I've been cutting wood with the chain saw in freezing conditions today, but the alternative is to have a real cold day indoors, shame I hear you say!! The field has come into good use, but yesterday I tripped over the leg of the cutting block whilst walking past the wheelbarrow and injured both knees. I left the wheelbarrow in the way whilst carrying some wood indoors, so really my own fault. Poor old knees hurting a bit, my right knee has been bruised badly and last night I had to go up our stairs sideways one step at a time, a sad state of affairs, poor old f--t!!

Taking the dogs out on the tracks and roads is not too good at the moment with snow on top, but ice underneath, so a recipe for disaster laying there for some old soul, such as myself to walk along and fall headlong into whatever happened to be in the way, much safer to walk around our field with the dogs, they enjoy it anyway.

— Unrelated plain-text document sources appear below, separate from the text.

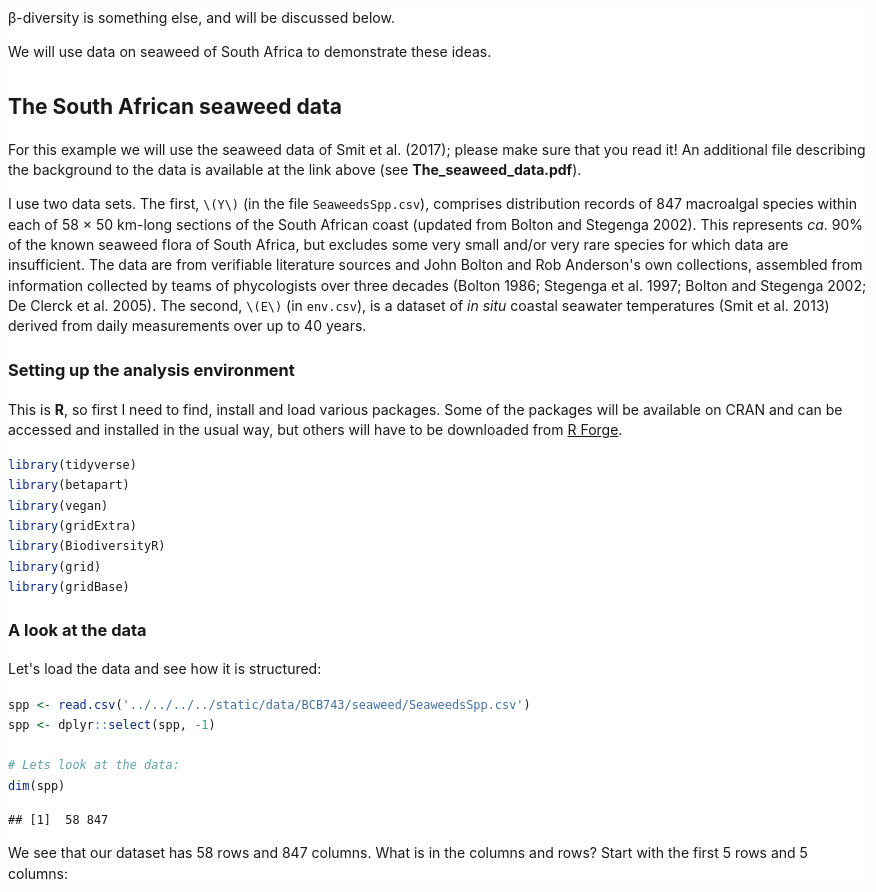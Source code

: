 β-diversity is something else, and will be discussed below.

We will use data on seaweed of South Africa to demonstrate these ideas.

## The South African seaweed data

For this example we will use the seaweed data of Smit et al. (2017); please make sure that you read it! An additional file describing the background to the data is available at the link above (see **The_seaweed_data.pdf**).

I use two data sets. The first, `\(Y\)` (in the file `SeaweedsSpp.csv`), comprises distribution records of 847 macroalgal species within each of 58 × 50 km-long sections of the South African coast (updated from Bolton and Stegenga 2002). This represents *ca*. 90% of the known seaweed flora of South Africa, but excludes some very small and/or very rare species for which data are insufficient. The data are from verifiable literature sources and John Bolton and Rob Anderson's own collections, assembled from information collected by teams of phycologists over three decades (Bolton 1986; Stegenga et al. 1997; Bolton and Stegenga 2002; De Clerck et al. 2005). The second, `\(E\)` (in `env.csv`), is a dataset of *in situ* coastal seawater temperatures (Smit et al. 2013) derived from daily measurements over up to 40 years.

### Setting up the analysis environment

This is **R**, so first I need to find, install and load various packages. Some of the packages will be available on CRAN and can be accessed and installed in the usual way, but others will have to be downloaded from [R Forge](https://r-forge.r-project.org/R/?group_id=195).


```r
library(tidyverse)
library(betapart)
library(vegan)
library(gridExtra)
library(BiodiversityR)
library(grid)
library(gridBase)
```

### A look at the data

Let's load the data and see how it is structured:


```r
spp <- read.csv('../../../../static/data/BCB743/seaweed/SeaweedsSpp.csv')
spp <- dplyr::select(spp, -1)

# Lets look at the data:
dim(spp)
```

```
## [1]  58 847
```

We see that our dataset has 58 rows and 847 columns. What is in the columns and rows? Start with the first 5 rows and 5 columns:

A few days ago we were invited to "
Bernards"
and enjoyed some Bulgarian cooking that he had prepared, which included some of his distilled BG Whisky and some Vino which he also makes as well. His Whisky was already poured into a heating pot and was sat there on his stove waiting to be poured into our small Bulgarian cups that Bernard had got from his cupboard. We assumed these cups are traditional because he often produces them when I am innocently passing by his house with the dogs and a nogging is enjoyed before continuing with my journey back to our house. So after the BG Whisky is poured our first delight appeared in the form of lovely sliced apples, this was followed by soup which had been seasoned with the fish that he had bought. Finally the main course was put in front of us and it was beautiful fish with potties and vegetables. A serving of Vino was necessary with the fish and a continuance of the Whisky followed not long afterwards. A hearty meal was consumed by all and after a few hours of talking in pigeon English and mustering as many Bulgaski words as we could it was time to head home and top up the wood burner before the house started to freeze.

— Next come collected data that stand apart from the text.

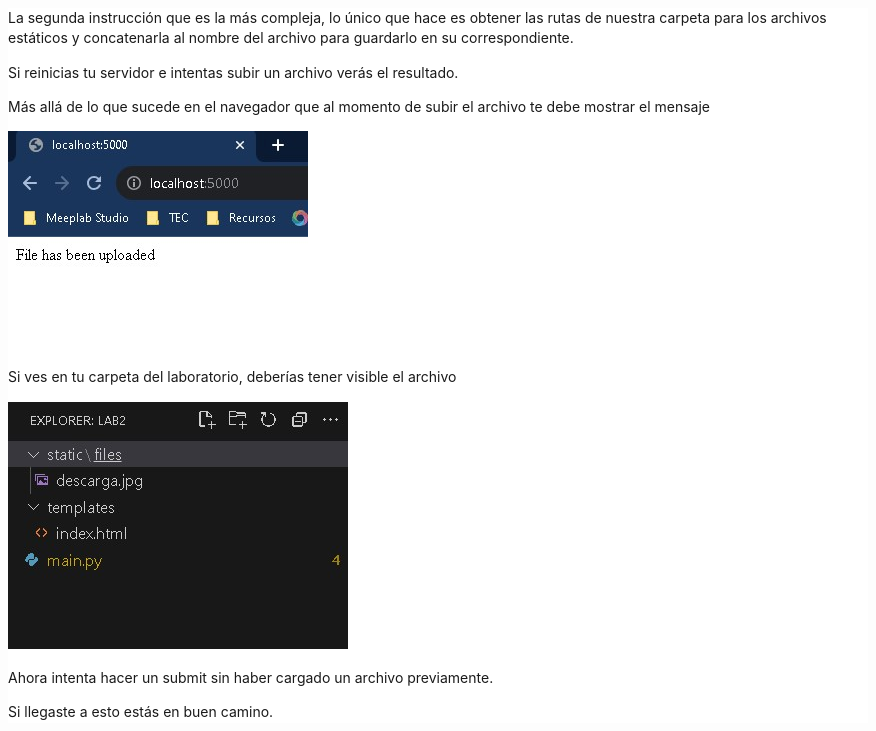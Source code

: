 La segunda instrucción que es la más compleja, lo único que hace es obtener las rutas de nuestra carpeta para los archivos estáticos y concatenarla al nombre del archivo para guardarlo en su correspondiente.

Si reinicias tu servidor e intentas subir un archivo verás el resultado.

Más allá de lo que sucede en el navegador que al momento de subir el archivo te debe mostrar el mensaje

![lab_2](2_archivos_flask/2_008.jpg)

Si ves en tu carpeta del laboratorio, deberías tener visible el archivo

![lab_2](2_archivos_flask/2_009.jpg)

Ahora intenta hacer un submit sin haber cargado un archivo previamente.

Si llegaste a esto estás en buen camino.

The BG's have many bank holidays and days that they celebrate certain things, so the day was called "
Name Day"
what that really entails is still a mystery, but nevertheless Bernard informed us that it was his grandsons name day and he had been called Nickolay. His daughter and family live somewhere in London and they were over here yesterday in Varna, so Bernard phoned them for a chat while we were there, he was very emotional, please him. They also have an Independence Day which they celebrate in recognition of their freedom from the hammer and sickle days of the Russian Empire, most Bulgarians don't seem to have a good word for Russia any more and are pleased to be independent and nearly full members of the European Union.

Bernard came over to our place for Sunday dinner and like me he also had some injuries, but his injuries are from slipping on the ice, poor thing. He has a black eye, also his left hand is in a bandage and he has aches in his chest from falling over, so he was a poor sight to see. So he and I were in a sorry state with me limping around the kitchen with pain in my knee to reach the work top and cut the meat and Bernard looking as though he had been pulled through a hedge backwards, from the condition we were both in I believe we would have looked more at home in a soup kitchen!

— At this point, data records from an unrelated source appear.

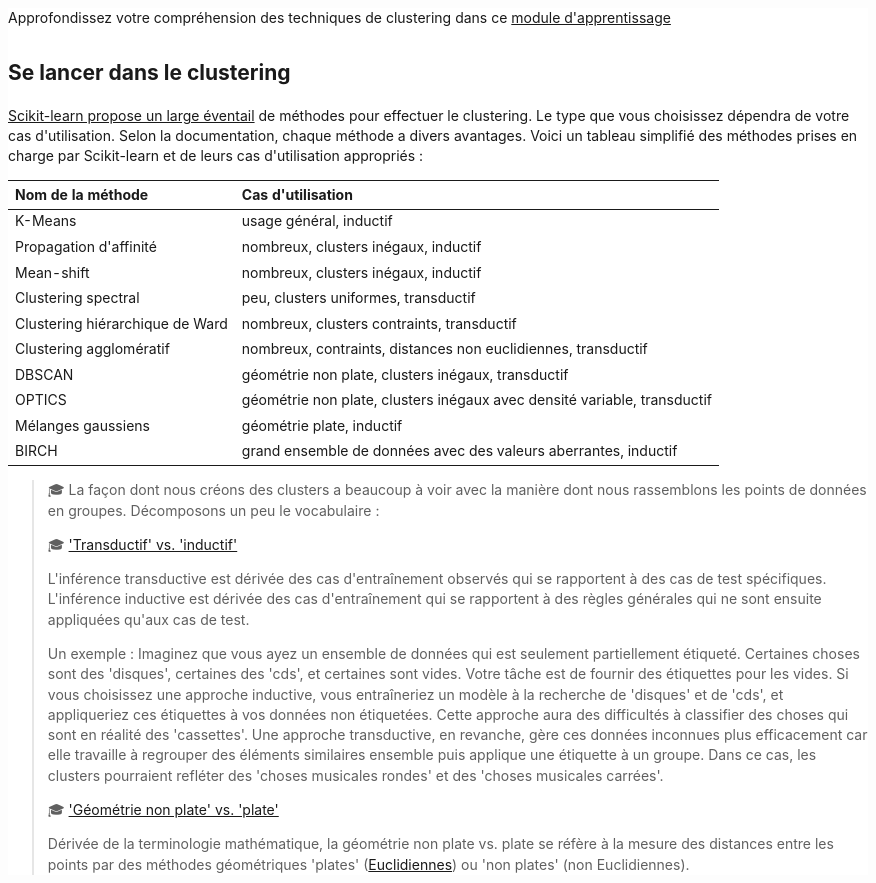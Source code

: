 Approfondissez votre compréhension des techniques de clustering dans ce [module d'apprentissage](https://docs.microsoft.com/learn/modules/train-evaluate-cluster-models?WT.mc_id=academic-77952-leestott)
## Se lancer dans le clustering

[Scikit-learn propose un large éventail](https://scikit-learn.org/stable/modules/clustering.html) de méthodes pour effectuer le clustering. Le type que vous choisissez dépendra de votre cas d'utilisation. Selon la documentation, chaque méthode a divers avantages. Voici un tableau simplifié des méthodes prises en charge par Scikit-learn et de leurs cas d'utilisation appropriés :

| Nom de la méthode            | Cas d'utilisation                                                      |
| :--------------------------- | :-------------------------------------------------------------------- |
| K-Means                      | usage général, inductif                                              |
| Propagation d'affinité      | nombreux, clusters inégaux, inductif                                 |
| Mean-shift                   | nombreux, clusters inégaux, inductif                                 |
| Clustering spectral          | peu, clusters uniformes, transductif                                  |
| Clustering hiérarchique de Ward | nombreux, clusters contraints, transductif                         |
| Clustering agglomératif     | nombreux, contraints, distances non euclidiennes, transductif        |
| DBSCAN                       | géométrie non plate, clusters inégaux, transductif                  |
| OPTICS                       | géométrie non plate, clusters inégaux avec densité variable, transductif |
| Mélanges gaussiens          | géométrie plate, inductif                                            |
| BIRCH                        | grand ensemble de données avec des valeurs aberrantes, inductif      |

> 🎓 La façon dont nous créons des clusters a beaucoup à voir avec la manière dont nous rassemblons les points de données en groupes. Décomposons un peu le vocabulaire :
>
> 🎓 ['Transductif' vs. 'inductif'](https://wikipedia.org/wiki/Transduction_(machine_learning))
>
> L'inférence transductive est dérivée des cas d'entraînement observés qui se rapportent à des cas de test spécifiques. L'inférence inductive est dérivée des cas d'entraînement qui se rapportent à des règles générales qui ne sont ensuite appliquées qu'aux cas de test.
>
> Un exemple : Imaginez que vous ayez un ensemble de données qui est seulement partiellement étiqueté. Certaines choses sont des 'disques', certaines des 'cds', et certaines sont vides. Votre tâche est de fournir des étiquettes pour les vides. Si vous choisissez une approche inductive, vous entraîneriez un modèle à la recherche de 'disques' et de 'cds', et appliqueriez ces étiquettes à vos données non étiquetées. Cette approche aura des difficultés à classifier des choses qui sont en réalité des 'cassettes'. Une approche transductive, en revanche, gère ces données inconnues plus efficacement car elle travaille à regrouper des éléments similaires ensemble puis applique une étiquette à un groupe. Dans ce cas, les clusters pourraient refléter des 'choses musicales rondes' et des 'choses musicales carrées'.
>
> 🎓 ['Géométrie non plate' vs. 'plate'](https://datascience.stackexchange.com/questions/52260/terminology-flat-geometry-in-the-context-of-clustering)
>
> Dérivée de la terminologie mathématique, la géométrie non plate vs. plate se réfère à la mesure des distances entre les points par des méthodes géométriques 'plates' ([Euclidiennes](https://wikipedia.org/wiki/Euclidean_geometry)) ou 'non plates' (non Euclidiennes).
>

After being served with his Sunday roasted pork meal he put some Bulgarian mustard on his pork and half way through eating the meal I made up some Colman's mustard for him to try, he duly tapped the Colman's mustard onto his plate with a spoon I had provided and then before I could stop him, he licked the spoon clean. Well . . . . I thought he was going to go into orbit by the expression on his face, it was a face of strain and agony with a strong burning sensation, but bless him he smiled when the effects had subsided and then went "
Whow"
in Bulgaski. Annette thought it was time to introduce him to some of our other English foods that we like and looked into our kitchen cupboards to see what we had for him to have a go at, the first thing she produced was some of that "
you only like it, or hate it stuff,"
you know what I mean don't you, yes the Marmite, a small amount was placed on a spoon for him to try and without hesitation he licked the spoon clean, he seemed to like that very much.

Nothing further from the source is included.